"Un triomphe", d’Eric Neuhoff, est réédité plus de vingt-cinq ans après sa parution. Les années 70 et 80 défilent sous un flot d’alcool dans cet autoportrait narquois.
« Caroline demeurait cependant notre propriété privée, notre “Sam suffit”. Qu’elle nous ait snobé n’avait pas une importance excessive. Nous essaierions de l’oublier, de noyer notre chagrin. Les couvertures de Match rouvriraient les cicatrices. À la longue, nous ne penserions plus à tout cela. Que faire ? Nous décidâmes d’écrire des livres. » Le nous de noblesse qu’Éric Neuhoff s’applique indique le désarroi d’un jeune homme amoureux de la fille de Rainier, et bien meurtri à l’annonce de ses noces avec un vieil imbécile. Plutôt que de continuer à rêver d’une princesse, Neuhoff s’est mis à écrire, ce qui donne, là aussi, des sujets, mais, en plus, des lecteurs.

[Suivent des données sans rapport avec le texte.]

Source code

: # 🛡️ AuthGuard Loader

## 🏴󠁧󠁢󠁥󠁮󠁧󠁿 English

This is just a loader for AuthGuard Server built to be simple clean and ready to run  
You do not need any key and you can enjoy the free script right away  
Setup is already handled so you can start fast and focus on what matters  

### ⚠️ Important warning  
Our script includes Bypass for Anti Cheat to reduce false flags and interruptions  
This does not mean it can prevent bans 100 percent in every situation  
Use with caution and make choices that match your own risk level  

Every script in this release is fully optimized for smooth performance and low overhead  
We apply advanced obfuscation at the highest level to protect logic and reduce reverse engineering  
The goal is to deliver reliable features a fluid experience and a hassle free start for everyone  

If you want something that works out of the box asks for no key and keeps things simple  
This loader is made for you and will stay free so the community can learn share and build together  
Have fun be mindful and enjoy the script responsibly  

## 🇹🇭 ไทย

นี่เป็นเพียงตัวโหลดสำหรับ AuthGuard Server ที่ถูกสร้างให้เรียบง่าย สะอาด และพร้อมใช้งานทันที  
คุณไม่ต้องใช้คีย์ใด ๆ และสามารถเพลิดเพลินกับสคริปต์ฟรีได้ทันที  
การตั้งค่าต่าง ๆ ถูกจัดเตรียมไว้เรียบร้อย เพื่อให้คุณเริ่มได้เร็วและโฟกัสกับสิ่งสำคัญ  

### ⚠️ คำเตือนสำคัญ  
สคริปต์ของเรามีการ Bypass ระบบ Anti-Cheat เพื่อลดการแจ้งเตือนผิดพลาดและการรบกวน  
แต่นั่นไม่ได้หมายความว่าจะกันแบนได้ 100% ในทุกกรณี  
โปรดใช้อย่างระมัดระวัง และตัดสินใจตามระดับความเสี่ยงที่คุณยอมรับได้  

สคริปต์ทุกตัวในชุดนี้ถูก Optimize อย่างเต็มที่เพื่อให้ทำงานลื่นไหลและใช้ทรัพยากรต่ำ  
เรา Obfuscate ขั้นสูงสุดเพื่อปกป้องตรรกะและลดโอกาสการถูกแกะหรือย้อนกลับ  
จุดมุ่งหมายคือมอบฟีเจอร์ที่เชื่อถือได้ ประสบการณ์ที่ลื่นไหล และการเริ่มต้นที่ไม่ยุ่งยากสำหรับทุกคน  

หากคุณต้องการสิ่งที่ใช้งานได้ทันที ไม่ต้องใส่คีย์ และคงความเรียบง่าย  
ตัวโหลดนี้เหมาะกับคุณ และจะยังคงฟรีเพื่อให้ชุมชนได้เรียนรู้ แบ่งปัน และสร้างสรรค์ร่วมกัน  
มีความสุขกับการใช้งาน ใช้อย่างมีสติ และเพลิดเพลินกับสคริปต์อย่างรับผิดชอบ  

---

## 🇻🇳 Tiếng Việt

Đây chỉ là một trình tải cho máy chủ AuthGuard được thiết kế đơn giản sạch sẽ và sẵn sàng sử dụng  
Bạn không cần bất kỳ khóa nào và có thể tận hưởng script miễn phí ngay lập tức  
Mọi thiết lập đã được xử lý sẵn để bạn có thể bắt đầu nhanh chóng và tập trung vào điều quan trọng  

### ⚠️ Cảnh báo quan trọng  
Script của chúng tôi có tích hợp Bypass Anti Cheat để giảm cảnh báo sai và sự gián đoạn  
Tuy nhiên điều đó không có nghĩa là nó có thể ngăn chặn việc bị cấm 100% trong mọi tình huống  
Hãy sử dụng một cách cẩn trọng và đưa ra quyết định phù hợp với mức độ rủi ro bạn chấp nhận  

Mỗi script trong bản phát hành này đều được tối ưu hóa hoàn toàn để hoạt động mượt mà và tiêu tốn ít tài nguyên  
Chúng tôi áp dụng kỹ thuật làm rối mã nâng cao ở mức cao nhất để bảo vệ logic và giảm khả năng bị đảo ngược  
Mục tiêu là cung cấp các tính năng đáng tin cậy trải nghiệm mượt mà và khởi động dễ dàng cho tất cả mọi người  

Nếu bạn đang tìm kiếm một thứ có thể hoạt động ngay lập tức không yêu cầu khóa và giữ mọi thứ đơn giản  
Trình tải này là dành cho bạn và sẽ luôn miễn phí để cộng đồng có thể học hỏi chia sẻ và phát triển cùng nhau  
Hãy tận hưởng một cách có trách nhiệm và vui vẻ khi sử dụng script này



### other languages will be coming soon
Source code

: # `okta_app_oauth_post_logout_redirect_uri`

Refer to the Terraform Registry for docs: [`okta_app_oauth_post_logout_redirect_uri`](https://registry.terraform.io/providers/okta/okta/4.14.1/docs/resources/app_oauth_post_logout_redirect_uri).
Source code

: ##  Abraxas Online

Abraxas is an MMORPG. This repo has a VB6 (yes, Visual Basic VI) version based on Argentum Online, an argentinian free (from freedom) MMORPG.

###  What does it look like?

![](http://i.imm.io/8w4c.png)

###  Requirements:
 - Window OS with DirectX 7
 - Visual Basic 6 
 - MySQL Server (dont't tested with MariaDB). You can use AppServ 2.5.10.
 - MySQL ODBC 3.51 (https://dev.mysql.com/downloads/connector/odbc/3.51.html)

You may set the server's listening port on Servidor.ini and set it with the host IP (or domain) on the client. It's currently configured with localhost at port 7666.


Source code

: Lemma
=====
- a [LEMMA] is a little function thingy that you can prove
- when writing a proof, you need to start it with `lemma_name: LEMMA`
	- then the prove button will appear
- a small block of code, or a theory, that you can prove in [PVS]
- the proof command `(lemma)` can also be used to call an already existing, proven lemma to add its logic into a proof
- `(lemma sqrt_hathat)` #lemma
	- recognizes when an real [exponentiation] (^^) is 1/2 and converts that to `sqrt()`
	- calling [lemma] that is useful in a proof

Les éditeurs devraient s’équiper de 4x4 : ils patinent. Comme ils font du surplace, ils rééditent de vieux livres. Tant mieux, quand, en 1984, on a loupé le premier, on a ainsi droit à un deuxième essai du prince Éric : Un triomphe. Un livre qui, à propos d’Adjani, écrit ce qui va suivre mérite de faire tourner les rotatives comme des moulins à prière. Neuhoff s’adresse à Isabelle : « Scott Fitzgerald parle quelque part de votre regard bleu, mais je n’ai pas réussi à retrouver le passage. Dans Gatsby aussi, il est question de vous, de votre “voix que l’oreille suit dans ses modulations comme si chaque phrase était un arrangement de notes qui ne doit plus jamais être répété”… Ne fichez pas les pieds dans l’existence, elle vous boufferait. » Outre Caroline de Monac’ et Adjani, Neuhoff aime aussi les « hussards », des écrivains garantis pleins d’humour et d’alcool, un groupe constitué en BD, en « bande désespérée », dont Nimier et Blondin sont les rieuses têtes de mort.
Un triomphe parle de littérature, donc d’air du temps. L’un des petits textes dit le plus grand bien de Bernard Frank, ami de Sagan et plus discret des « hussards ». Auteur de sublimes critiques dans le Matin puis le Nouvel Observateur, cet estimable magazine qui s’est privé d’Angelo Rinaldi pour, sous l’autorité du petit jardinier Garcin, mettre sa culture en jachère. Frank est surtout l’auteur d’un roman, les Rats, un livre trop moderne pour qu’un écrivain en imagine encore de semblables. Vieux de vingt-cinq ans, ce petit bouquin est comme une photo oubliée, marque-page d’une époque où le temps avait de l’avenir.